Start of Data shown

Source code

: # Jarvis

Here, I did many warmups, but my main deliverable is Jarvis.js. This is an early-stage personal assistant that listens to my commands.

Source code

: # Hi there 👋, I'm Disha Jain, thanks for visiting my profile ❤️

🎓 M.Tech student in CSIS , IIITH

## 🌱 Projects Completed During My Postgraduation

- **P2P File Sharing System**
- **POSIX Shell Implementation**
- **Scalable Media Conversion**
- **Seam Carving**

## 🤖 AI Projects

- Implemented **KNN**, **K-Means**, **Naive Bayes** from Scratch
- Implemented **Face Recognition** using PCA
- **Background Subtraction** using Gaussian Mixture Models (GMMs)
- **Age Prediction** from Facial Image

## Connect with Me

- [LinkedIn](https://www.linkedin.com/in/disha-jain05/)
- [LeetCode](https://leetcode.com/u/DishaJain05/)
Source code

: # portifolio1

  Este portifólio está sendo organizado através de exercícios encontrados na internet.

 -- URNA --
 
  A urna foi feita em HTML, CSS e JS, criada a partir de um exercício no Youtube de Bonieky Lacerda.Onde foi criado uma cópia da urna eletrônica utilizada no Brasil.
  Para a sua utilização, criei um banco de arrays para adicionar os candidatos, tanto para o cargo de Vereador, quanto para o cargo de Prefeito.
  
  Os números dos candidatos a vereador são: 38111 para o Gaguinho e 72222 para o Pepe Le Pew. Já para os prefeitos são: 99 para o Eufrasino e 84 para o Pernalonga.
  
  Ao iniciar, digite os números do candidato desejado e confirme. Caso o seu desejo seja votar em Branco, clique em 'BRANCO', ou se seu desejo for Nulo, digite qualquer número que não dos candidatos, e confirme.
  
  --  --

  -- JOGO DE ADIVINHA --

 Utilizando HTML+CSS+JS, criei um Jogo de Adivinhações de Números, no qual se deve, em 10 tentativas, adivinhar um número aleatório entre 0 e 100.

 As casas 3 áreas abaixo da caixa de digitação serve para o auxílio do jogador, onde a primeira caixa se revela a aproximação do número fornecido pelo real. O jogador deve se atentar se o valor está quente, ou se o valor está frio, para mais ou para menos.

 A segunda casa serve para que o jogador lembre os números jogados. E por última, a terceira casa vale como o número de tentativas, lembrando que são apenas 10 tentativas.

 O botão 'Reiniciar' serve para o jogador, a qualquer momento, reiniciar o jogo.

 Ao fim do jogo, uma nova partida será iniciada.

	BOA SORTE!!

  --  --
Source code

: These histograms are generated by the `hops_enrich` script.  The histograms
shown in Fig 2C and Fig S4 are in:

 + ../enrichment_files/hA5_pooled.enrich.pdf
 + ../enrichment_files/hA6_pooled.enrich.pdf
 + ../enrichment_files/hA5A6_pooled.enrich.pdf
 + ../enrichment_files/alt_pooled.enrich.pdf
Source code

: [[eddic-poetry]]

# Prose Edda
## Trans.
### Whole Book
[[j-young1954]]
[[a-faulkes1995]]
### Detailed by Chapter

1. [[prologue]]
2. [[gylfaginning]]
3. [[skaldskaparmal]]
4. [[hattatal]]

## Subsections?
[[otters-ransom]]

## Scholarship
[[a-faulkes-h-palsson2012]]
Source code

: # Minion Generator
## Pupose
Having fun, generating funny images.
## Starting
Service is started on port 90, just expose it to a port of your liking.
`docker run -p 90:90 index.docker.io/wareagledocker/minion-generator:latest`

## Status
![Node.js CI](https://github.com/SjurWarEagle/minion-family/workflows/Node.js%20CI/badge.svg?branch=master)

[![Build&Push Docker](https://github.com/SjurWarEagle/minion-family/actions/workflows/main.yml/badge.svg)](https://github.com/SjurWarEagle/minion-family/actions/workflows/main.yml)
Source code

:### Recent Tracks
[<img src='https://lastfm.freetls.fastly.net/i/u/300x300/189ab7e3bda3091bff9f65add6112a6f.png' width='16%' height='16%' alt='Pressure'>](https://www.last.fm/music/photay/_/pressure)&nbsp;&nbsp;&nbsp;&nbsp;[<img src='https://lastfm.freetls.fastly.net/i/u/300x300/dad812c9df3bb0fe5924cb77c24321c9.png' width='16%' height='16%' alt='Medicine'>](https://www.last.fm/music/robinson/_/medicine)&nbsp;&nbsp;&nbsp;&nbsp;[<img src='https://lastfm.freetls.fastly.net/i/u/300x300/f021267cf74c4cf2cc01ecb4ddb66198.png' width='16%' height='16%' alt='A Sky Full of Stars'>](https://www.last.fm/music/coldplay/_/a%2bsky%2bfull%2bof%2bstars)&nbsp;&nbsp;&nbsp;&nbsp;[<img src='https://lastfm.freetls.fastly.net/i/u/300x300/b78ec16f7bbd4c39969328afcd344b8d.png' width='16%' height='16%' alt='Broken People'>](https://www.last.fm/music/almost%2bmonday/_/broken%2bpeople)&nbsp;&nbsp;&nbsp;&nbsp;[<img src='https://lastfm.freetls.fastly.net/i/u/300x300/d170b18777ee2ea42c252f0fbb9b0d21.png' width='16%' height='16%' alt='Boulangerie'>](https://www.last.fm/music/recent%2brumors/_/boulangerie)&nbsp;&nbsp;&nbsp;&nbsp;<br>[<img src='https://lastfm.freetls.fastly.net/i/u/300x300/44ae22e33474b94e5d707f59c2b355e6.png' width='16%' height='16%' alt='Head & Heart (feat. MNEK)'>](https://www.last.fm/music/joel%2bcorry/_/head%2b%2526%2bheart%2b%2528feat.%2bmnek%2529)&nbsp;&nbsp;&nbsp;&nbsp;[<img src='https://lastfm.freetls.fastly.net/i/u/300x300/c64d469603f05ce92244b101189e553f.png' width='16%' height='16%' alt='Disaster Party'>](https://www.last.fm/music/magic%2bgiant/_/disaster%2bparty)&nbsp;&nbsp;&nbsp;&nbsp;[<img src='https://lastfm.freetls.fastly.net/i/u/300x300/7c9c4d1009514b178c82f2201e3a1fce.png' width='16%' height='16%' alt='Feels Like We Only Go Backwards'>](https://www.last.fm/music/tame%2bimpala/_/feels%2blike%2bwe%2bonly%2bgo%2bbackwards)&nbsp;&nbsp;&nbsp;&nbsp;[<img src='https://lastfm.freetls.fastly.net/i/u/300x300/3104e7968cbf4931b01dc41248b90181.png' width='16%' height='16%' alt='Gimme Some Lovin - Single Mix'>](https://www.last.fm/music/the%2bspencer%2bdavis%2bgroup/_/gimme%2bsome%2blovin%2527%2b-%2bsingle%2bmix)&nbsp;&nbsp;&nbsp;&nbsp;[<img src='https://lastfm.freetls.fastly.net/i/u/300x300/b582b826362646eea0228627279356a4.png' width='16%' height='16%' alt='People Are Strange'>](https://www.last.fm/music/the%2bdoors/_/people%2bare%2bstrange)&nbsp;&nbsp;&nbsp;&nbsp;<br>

End of Data shown

| Work request |
If a line of the data contains the word "Projects", it counts toward the total; state that total alone.

| Your response |
2